キリストは、少年時代に神殿で学者と議論をしていたとあるが、そのことからも、キリストは議論の神、ロゴスの神であるといえるのかもしれない。いや、肉体を持つ人間キリストをそこでは描いているのであって、神としてのキリストとなると言葉を超えている筈なのだ。弟子達は、その言葉を超えた世界に触れている筈なのだが、それを正確に言葉にできないというジレンマを感じたことだろう。
キリストは神であった。しかも、私たちの罪の身代わりとなって甘んじて死を受け入れた神であった。それだけで十分な筈である。むしろ情報が少ない方が、神との対話には都合が良いからだ。
しかし弟子達は、言葉を多く使いすぎて、さらには当時の世の中の常識であったギリシャ二元論まで融合してしまった感じさえ受ける。「正しい(善)か、間違っている(悪)か」「味方か、敵か」「天国か、地獄か」。はっきり白黒をつけなくてはならない狭い考え方が、読み手から自由を奪い、神との対話をできなくする逆の方向性を作り出してしまったのである。
私は、キリストと言葉を超えた交流を2度している。私がキリストを否定することができない理由がそこにあるのだ。だから、キリストは存在するということだけは自信を持っている。それをいろいろ語るとなると自論が入り、かなり不正確なものとなってしまう。簡単に言い切ると、大変な修羅場の中で、キリストが共にいて助けてくれた。そこでは何も言葉を交わしてはいないが、キリストと感じられた。日常では考えられない奇跡が起こった。それだけで十分なのではないだろうか。
キリストは、弟子達に言葉を残して欲しいと望んだのではなく、神の奇跡を体験し、生きた証人となり、後世の人に引き継いで欲しかったのだと思う。しかし、言葉だけが独り歩きし、さらには神学となり、哲学となり、私たちから自由を奪ってしまったのである。
私は、キリストとは異なる神との交流もしている。一部のクリスチャンが口を揃えて主張している、キリストではない存在はすべてサタンであるなどとは考えていない。キリストへの裏切り行為とも考えていない。なぜなら、その存在は、自然と調和し、宇宙の法則そのものであるからだ。言葉を超えたスピリチュアルな世界であり、私の魂を進化させてくれる素晴しい導きがそこにあるからである。

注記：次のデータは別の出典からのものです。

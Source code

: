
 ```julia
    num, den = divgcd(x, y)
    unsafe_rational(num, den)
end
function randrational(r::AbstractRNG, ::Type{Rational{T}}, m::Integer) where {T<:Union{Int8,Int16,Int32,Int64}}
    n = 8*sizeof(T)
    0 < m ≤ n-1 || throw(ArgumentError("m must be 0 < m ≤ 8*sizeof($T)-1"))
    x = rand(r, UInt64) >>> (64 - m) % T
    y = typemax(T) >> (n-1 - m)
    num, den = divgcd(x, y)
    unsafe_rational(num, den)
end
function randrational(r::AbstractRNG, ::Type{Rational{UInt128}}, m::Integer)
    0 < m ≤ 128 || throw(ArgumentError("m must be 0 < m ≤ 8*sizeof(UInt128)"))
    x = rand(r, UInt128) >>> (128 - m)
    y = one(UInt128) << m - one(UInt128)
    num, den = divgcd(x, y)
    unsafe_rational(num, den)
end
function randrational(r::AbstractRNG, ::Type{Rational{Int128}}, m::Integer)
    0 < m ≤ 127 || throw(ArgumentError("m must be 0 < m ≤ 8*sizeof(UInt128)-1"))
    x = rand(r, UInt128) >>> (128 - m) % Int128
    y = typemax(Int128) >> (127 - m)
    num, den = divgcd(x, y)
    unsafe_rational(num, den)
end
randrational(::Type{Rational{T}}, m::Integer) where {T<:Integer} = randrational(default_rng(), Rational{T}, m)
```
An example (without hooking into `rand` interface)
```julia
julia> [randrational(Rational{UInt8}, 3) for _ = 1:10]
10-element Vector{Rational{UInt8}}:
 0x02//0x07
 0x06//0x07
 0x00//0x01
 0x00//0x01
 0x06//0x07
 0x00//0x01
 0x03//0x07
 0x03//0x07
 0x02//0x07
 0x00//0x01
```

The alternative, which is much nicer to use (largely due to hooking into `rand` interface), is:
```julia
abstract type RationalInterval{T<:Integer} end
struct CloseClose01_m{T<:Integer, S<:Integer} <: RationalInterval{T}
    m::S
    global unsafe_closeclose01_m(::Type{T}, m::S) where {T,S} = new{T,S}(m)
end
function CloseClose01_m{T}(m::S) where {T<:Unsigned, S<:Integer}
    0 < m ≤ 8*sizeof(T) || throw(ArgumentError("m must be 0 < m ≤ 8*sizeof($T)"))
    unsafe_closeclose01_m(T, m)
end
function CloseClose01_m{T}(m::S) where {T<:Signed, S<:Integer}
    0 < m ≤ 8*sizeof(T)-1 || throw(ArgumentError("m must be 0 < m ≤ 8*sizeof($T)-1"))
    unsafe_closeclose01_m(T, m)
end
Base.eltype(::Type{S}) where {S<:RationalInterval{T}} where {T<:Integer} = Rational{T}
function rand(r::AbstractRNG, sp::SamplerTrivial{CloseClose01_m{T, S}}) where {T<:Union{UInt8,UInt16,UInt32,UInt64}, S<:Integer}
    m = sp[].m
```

孤高の哲学者ニーチェは、「神は死んだ」と宗教を否定した。ロゴスそのものである宗教は、神の存在価値を引き下げたのである。しかし、ロゴスそのものである宗教が無くなったと仮定するなら、逆に「神は蘇る」のである。
ビートルズのメンバーであるジョン・レノンの歌った"イマジン"ではないが、宗教(イマジンでは「天国」)がなくなると仮定するなら、世界から戦争は無くなることだろう。それまで宗教に対して反抗的だった人々も、反抗心をぶつけるものを失い、自由の意味が激変してくることだろう。魂の原始回帰が起り、多くの人々の心が純粋になっていき、その輝きを増していくことだろう。
最小限の言葉による神への手がかりでもって、自然を通して、神と語り合う。これが最も理想的な人間の姿であるように私は思うのだ。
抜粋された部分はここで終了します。